Nevertheless, We, the Supreme Court feel constrained to add that in reviewing the records of the case, we were
struck with the paucity of facts and evidence attending the commission of the crime other than those stated in
the information and other circumstances that would aid the Court in its ordained task of passing en consulta
upon the legality and propriety of the death penalty imposed by the trial court, e. g. the age and education or
lack thereof of the accused, and whether there were other passengers who survived, aside from the three
persons named in the information as having drowned, as well as what the crew did, if anything, during the
commission of the crime.
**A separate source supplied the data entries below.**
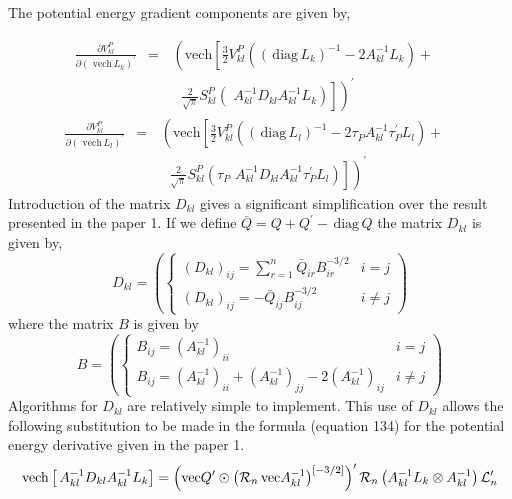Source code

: \documentclass[12pt,thmsa,suthesis,verbatim]{report}
\begin{document}
The potential energy gradient components are given by,

\begin{eqnarray}
\frac{\partial V_{kl}^P}{\partial \left( \,\,\mathrm{vech}\,L_k\right)
^{\prime }} &=&\,\left( \mathrm{vech}\left[ \frac 32V_{kl}^P\left( \left( \,%
\mathrm{diag}\,L_k\right) ^{-1}-2A_{kl}^{-1}L_k\right) + 
\begin{array}{c}
\end{array}
\right. \right.  \nonumber \\
&&\left. \left. 
\begin{array}{c}
\end{array}
\frac 2{\sqrt{\pi }}S_{kl}^P\left(
\,\,A_{kl}^{-1}D_{kl}A_{kl}^{-1}L_k\right) \right] \right) ^{\prime }
\end{eqnarray}
\begin{eqnarray}
\frac{\partial V_{kl}^P}{\partial \left( \,\,\mathrm{vech}\,L_l\right)
^{\prime }} &=&\,\left( \mathrm{vech}\left[ \frac 32V_{kl}^P\left( \left( \,%
\mathrm{diag}\,L_l\right) ^{-1}-2\tau _PA_{kl}^{-1}\tau _P^{\prime
}L_l\right) + 
\begin{array}{c}
\end{array}
\right. \right.  \nonumber \\
&&\left. \left. 
\begin{array}{c}
\end{array}
\frac 2{\sqrt{\pi }}S_{kl}^P\left( \tau
_P\,\,A_{kl}^{-1}D_{kl}A_{kl}^{-1}\tau _P^{\prime }L_l\right) \right]
\right) ^{\prime }
\end{eqnarray}
Introduction of the matrix $D_{kl}$ gives a significant simplification over
the result presented in the paper 1. If we define $\bar{Q}=Q+Q^{\prime }-\,%
\mathrm{diag}\,Q$ the matrix $D_{kl}$ is given by, 
\begin{equation}
D_{kl}=\left( \left\{ 
\begin{array}{ll}
\left( D_{kl}\right) _{ij}=\sum_{r=1}^n\bar{Q}_{ir}B_{ir}^{-3/2} & i=j \\ 
\left( D_{kl}\right) _{ij}=-\bar{Q}_{ij}B_{ij}^{-3/2} & i\neq j
\end{array}
\right. \right)
\end{equation}
where the matrix $B$ is given by 
\begin{equation}
B=\left( \left\{ 
\begin{array}{ll}
B_{ij}=\left( A_{kl}^{-1}\right) _{ii} & i=j \\ 
B_{ij}=\left( A_{kl}^{-1}\right) _{ii}+\left( A_{kl}^{-1}\right)
_{jj}-2\left( A_{kl}^{-1}\right) _{ij} & i\neq j
\end{array}
\right. \right)
\end{equation}
Algorithms for $D_{kl}$ are relatively simple to implement. This use of $%
D_{kl}$ allows the following substitution to be made in the formula
(equation 134) for the potential energy derivative given in the paper 1. 
\begin{equation}
\mathrm{vech}\left[ \,A_{kl}^{-1}D_{kl}A_{kl}^{-1}L_k\right] =\left( \mathrm{%
vec}Q^{\prime }\odot \left( \mathcal{R}_n\,\mathrm{vec}A_{kl}^{-1}\right)
^{\left[ -3/2\right] }\right) ^{\prime }\mathcal{R}_n\left(
A_{kl}^{-1}L_k\otimes A_{kl}^{-1}\right) \mathcal{L}_n^{\prime }
\end{equation}
\end{document}
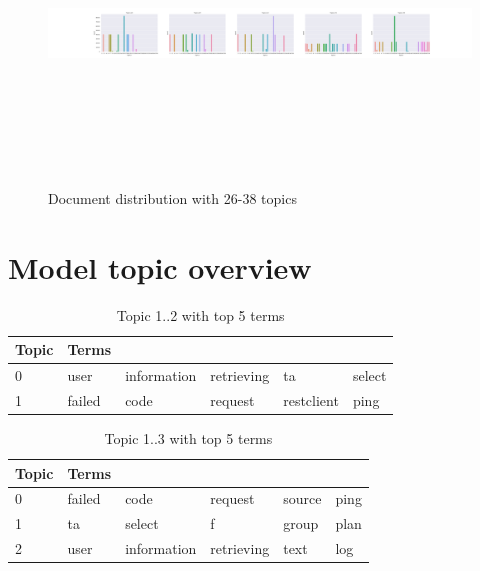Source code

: \begin{figure}[h]
    \centering
    \includegraphics[width=15cm, height=8cm]{figures/doc_distr/doc_distribution_26-38_corpus.png}
    \caption{Document distribution with 26-38 topics}
    \label{fig:Doc_distr_26-38heldout}
\end{figure}

\FloatBarrier
\section{Model topic overview}\label{appendices:modelgeneratedtopics}

\begin{table}[h]
\centering
\begin{tabular}{|l|l|l|l|l|l|}
 \hline
 Topic & Terms & & & & \\
 \hline
 \hline
 0 & user & information & retrieving & ta & select\\ 
 \hline 
 1 & failed & code & request & restclient & ping\\ 
 \hline 
\end{tabular}
\caption{Topic 1..2 with top 5 terms}
\label{tab:appendix2topicsmodel}
\end{table}

\begin{table}[!htb]
\centering
\begin{tabular}{|l|l|l|l|l|l|}
 \hline
 Topic & Terms & & & & \\
 \hline
 0 & failed & code & request & source & ping\\ 
 \hline 
 1 & ta & select & f & group & plan\\ 
 \hline 
 2 & user & information & retrieving & text & log\\ 
 \hline 
\end{tabular}
\caption{Topic 1..3 with top 5 terms}
\label{tab:3topicsmodel}
\end{table}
Were it not for the conclusion here reached of imposing .the lesser penalty of
reclusion perpetua, by virtue of our disallowance of the additional aggravating circumstance of calamity or
misfortune found by the trial court, we might have been constrained to remand the case for new trial to the
court a quo in order to satisfy ourselves as to the degree of culpability of the accused in relation to the death
penalty imposed, especially since the information did not expressly designate as such the aggravating
circumstances found by the trial court and there was no discussion nor spelling out thereof whatever in the
eight-page transcript of the entire proceedings. We therefore reiterate the rule of practice recommended since
the early cases of U. S. vs. Talbanos[16] and U. S. vs. Rota,[17] set out in Rule 118, section 5 of the Rules of Court,[18]
and thereafter suggested in number of cases, lastly, in the case of People vs. Bulalake,[19] where this Court said:
"It is of course true that the taking of such evidence is a matter left to the discretion of the trial court. Never-
theless, inasmuch as judgments of conviction imposing the extreme penalty of death are subject to review by
the Supreme Court as law and justice shall dictate, whether the defendant appeals or not, which automatic
review neither the Court nor the accused could waive or evade it would seem that the proper and prudent
course to follow where the accused enters a plea of 'guilty' to capital offenses specially where he is an ignorant
person with little or no education, is to take testimony not only to satisfy the trial judge himself but to aid the
Supreme Court in determining whether the accused really and truly understood and comprehended the
meaning, full significance and consequences of his plea."

WHEREFORE, the decision under review is modified: the accused are imposed the penalty of reclusion
perpetua and ordered, jointly and severally, to indemnify the heirs of the deceased Alfonso Villegas, Bernardo
Villegas and Lourdes Villegas, in the amount of P12,000.00 for each of them, and Epimaco Mola in the sum of
P2,100.00, and proportionately, to pay the costs.